Stored items:
######
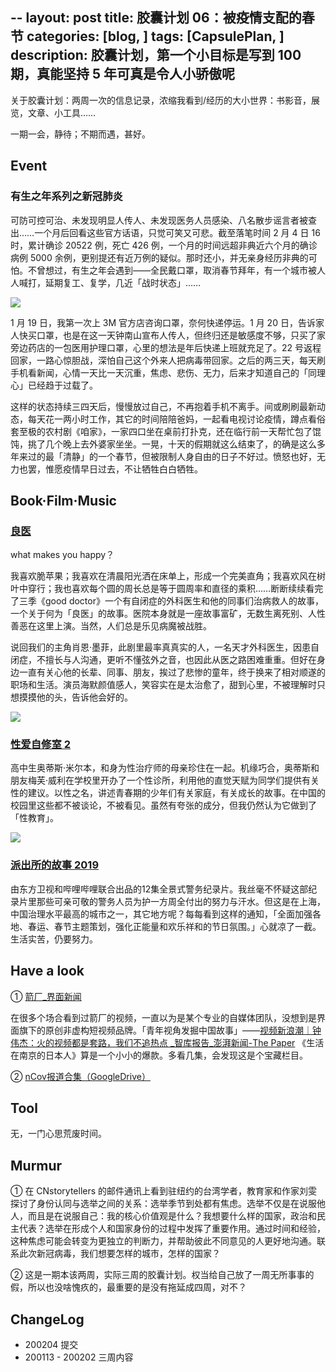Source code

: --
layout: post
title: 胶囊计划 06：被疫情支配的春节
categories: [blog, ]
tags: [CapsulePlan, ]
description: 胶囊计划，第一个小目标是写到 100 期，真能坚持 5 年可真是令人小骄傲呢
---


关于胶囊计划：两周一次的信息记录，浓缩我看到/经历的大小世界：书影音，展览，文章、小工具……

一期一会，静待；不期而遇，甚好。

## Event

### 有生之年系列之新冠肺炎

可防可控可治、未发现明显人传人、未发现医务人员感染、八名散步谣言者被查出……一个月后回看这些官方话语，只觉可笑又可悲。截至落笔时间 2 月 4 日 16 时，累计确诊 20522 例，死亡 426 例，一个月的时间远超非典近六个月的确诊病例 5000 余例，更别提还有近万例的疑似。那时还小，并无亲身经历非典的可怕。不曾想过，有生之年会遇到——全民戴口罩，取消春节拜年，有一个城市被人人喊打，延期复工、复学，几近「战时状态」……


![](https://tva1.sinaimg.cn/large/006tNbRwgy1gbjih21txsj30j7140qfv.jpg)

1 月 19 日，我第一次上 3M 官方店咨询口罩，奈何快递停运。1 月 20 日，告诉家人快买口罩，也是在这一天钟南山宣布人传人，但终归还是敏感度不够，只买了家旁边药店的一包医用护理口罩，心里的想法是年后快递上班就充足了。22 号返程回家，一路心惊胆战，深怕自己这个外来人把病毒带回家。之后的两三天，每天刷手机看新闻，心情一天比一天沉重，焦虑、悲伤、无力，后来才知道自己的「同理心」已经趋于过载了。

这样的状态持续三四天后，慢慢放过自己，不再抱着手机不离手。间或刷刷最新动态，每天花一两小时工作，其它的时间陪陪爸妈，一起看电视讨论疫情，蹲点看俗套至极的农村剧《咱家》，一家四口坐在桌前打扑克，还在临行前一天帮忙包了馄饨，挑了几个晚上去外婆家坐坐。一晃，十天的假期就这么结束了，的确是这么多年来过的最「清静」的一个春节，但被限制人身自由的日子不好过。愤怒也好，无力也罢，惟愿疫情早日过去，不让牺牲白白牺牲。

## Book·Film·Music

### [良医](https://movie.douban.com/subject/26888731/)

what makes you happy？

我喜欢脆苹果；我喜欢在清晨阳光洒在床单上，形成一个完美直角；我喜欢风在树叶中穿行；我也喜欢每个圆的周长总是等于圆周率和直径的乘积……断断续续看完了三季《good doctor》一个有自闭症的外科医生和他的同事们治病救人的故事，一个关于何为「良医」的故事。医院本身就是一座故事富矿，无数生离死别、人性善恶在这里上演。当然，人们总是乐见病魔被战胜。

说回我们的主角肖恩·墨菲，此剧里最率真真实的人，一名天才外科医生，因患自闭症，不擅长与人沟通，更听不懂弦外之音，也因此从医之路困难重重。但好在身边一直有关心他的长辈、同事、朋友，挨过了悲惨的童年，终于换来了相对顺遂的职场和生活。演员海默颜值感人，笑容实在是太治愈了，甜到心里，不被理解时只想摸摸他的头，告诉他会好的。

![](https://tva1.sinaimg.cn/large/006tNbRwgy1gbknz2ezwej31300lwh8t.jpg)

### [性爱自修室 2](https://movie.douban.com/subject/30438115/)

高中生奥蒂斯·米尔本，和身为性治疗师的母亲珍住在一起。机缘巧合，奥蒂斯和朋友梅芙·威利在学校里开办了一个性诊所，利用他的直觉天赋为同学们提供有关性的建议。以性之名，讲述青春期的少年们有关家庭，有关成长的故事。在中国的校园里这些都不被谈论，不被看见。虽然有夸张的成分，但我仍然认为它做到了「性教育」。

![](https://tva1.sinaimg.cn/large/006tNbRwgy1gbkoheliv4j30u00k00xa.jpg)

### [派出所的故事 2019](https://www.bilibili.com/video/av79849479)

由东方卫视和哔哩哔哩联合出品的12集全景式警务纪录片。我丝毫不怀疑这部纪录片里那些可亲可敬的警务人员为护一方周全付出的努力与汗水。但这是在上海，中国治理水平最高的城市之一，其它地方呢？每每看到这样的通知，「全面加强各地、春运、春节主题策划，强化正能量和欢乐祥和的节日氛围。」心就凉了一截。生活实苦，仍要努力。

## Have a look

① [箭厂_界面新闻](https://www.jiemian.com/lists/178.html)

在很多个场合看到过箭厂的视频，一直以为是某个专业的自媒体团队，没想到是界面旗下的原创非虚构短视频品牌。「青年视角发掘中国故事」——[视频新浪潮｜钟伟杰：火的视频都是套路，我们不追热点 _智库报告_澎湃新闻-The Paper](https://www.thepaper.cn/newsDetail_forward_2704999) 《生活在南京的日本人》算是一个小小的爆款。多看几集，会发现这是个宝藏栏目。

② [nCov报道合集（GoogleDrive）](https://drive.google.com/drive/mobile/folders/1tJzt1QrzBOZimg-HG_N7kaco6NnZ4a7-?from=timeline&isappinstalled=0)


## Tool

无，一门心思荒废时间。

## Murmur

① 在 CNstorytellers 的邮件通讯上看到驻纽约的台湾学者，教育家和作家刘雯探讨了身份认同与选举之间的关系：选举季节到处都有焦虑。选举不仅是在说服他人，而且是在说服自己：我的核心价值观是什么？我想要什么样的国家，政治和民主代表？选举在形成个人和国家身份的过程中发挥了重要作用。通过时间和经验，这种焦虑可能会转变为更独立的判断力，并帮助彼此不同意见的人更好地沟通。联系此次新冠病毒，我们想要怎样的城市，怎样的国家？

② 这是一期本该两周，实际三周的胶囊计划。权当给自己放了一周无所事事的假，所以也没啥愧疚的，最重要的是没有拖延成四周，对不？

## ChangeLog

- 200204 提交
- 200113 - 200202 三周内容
######
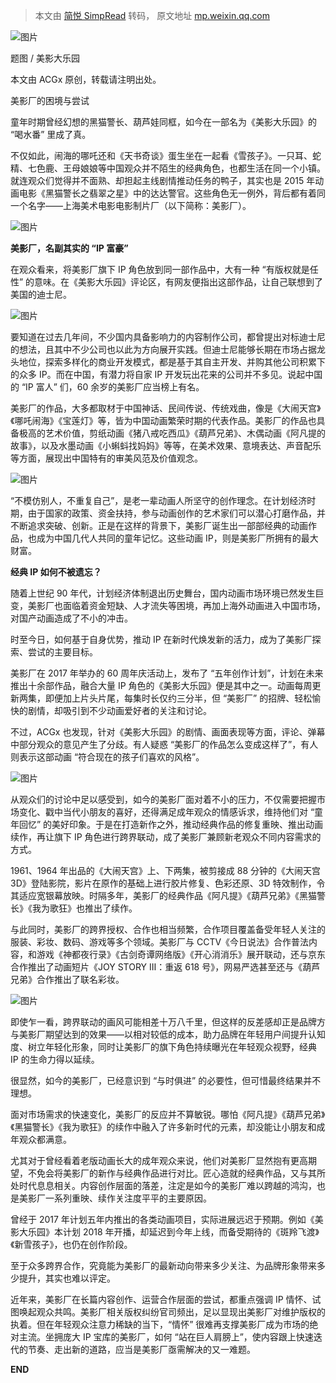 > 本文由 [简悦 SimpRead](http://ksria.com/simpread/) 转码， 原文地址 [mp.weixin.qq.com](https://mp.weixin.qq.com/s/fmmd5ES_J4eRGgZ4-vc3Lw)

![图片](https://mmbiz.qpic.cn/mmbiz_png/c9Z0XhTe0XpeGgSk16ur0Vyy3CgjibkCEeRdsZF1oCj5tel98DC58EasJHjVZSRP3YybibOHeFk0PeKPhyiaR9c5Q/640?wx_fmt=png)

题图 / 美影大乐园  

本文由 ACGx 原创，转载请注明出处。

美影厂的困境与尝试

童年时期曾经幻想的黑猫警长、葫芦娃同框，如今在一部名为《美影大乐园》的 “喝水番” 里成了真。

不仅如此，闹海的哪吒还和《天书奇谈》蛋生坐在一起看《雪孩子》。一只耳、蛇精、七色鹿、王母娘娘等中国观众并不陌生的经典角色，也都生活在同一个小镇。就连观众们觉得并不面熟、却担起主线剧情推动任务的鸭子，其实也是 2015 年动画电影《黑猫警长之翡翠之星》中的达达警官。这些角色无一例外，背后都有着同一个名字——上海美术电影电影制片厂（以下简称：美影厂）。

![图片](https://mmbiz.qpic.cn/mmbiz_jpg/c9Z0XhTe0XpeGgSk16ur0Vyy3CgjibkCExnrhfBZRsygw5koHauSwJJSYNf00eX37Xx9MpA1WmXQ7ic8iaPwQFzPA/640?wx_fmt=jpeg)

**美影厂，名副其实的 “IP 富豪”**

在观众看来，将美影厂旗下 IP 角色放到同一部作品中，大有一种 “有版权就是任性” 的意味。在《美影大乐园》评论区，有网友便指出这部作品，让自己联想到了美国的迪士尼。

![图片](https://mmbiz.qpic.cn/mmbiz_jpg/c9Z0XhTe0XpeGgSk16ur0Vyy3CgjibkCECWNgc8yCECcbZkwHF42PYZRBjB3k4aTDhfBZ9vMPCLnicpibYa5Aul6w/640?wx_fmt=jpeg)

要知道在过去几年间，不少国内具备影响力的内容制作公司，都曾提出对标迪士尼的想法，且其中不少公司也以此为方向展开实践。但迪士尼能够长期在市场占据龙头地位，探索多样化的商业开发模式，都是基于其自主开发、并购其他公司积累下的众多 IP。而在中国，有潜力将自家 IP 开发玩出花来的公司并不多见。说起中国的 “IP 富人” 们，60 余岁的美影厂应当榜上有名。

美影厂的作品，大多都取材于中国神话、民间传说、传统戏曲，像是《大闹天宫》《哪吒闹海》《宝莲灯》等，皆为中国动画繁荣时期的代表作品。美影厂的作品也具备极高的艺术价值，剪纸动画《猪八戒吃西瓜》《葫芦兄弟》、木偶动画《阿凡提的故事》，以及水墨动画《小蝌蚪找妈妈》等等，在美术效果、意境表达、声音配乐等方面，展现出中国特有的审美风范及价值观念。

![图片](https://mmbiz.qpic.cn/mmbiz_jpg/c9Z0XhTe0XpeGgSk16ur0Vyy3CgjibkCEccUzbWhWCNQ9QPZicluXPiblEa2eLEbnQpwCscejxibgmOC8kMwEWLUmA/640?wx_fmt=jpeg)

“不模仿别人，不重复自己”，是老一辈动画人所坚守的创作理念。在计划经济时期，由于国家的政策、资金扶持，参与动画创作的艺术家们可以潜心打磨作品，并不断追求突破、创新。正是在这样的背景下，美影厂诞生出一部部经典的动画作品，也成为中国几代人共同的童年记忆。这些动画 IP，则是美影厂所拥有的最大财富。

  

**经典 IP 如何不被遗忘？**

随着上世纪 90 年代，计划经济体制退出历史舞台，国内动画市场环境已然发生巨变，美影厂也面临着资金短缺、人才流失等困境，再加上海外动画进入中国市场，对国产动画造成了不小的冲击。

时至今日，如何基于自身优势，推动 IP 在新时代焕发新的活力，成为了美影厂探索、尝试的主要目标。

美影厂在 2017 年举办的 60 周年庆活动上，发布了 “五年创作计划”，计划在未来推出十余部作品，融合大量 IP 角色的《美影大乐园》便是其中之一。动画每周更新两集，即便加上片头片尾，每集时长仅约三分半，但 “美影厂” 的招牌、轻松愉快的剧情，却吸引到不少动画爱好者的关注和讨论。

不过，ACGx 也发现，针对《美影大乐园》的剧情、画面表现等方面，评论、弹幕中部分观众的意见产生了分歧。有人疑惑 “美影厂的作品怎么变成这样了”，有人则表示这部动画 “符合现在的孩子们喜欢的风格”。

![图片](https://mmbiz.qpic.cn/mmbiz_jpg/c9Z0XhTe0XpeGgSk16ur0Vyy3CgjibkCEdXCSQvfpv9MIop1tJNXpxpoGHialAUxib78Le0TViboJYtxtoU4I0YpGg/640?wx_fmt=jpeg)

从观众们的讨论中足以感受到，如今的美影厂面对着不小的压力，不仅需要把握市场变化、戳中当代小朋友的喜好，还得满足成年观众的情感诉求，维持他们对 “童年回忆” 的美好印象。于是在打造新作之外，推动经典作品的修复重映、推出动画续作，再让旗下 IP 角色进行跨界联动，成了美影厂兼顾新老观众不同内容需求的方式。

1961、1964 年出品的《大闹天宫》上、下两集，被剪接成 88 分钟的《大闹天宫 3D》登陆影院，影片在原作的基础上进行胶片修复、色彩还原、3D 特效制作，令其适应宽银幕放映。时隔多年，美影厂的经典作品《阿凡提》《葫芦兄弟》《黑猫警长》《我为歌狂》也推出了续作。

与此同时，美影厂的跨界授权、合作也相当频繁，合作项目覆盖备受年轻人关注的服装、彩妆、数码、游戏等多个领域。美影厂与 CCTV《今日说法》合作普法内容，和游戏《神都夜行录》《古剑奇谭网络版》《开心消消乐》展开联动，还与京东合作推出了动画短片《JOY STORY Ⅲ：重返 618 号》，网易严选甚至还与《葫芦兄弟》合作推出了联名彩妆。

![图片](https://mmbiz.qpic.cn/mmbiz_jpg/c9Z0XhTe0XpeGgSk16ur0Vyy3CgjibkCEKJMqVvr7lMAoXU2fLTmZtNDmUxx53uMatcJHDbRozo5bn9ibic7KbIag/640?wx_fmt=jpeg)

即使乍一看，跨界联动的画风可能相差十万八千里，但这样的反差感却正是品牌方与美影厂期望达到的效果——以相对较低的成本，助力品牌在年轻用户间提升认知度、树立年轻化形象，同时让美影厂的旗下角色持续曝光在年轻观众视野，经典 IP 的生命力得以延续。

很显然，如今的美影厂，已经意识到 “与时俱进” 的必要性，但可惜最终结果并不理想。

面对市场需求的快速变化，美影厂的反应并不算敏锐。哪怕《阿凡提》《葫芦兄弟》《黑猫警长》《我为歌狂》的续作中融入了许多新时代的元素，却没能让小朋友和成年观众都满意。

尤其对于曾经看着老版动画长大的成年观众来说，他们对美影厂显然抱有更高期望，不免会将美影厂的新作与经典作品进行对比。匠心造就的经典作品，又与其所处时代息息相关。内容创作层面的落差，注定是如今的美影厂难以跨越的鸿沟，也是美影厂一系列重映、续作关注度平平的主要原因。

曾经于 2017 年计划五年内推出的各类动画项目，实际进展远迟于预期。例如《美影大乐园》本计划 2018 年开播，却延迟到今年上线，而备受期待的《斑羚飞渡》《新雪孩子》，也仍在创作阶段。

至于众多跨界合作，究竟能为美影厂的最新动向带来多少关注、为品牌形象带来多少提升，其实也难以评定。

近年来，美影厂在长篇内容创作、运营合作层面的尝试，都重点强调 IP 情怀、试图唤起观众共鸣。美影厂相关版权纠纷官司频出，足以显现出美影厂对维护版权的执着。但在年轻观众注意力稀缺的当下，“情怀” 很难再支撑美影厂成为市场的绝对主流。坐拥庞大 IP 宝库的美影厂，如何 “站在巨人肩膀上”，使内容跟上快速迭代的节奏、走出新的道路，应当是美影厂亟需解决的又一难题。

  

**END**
######
Task to complete :: Copy each line from the records above that includes the string "large".

Task result ::
![](https://tva1.sinaimg.cn/large/006tNbRwgy1gbjih21txsj30j7140qfv.jpg)
![](https://tva1.sinaimg.cn/large/006tNbRwgy1gbknz2ezwej31300lwh8t.jpg)
![](https://tva1.sinaimg.cn/large/006tNbRwgy1gbkoheliv4j30u00k00xa.jpg)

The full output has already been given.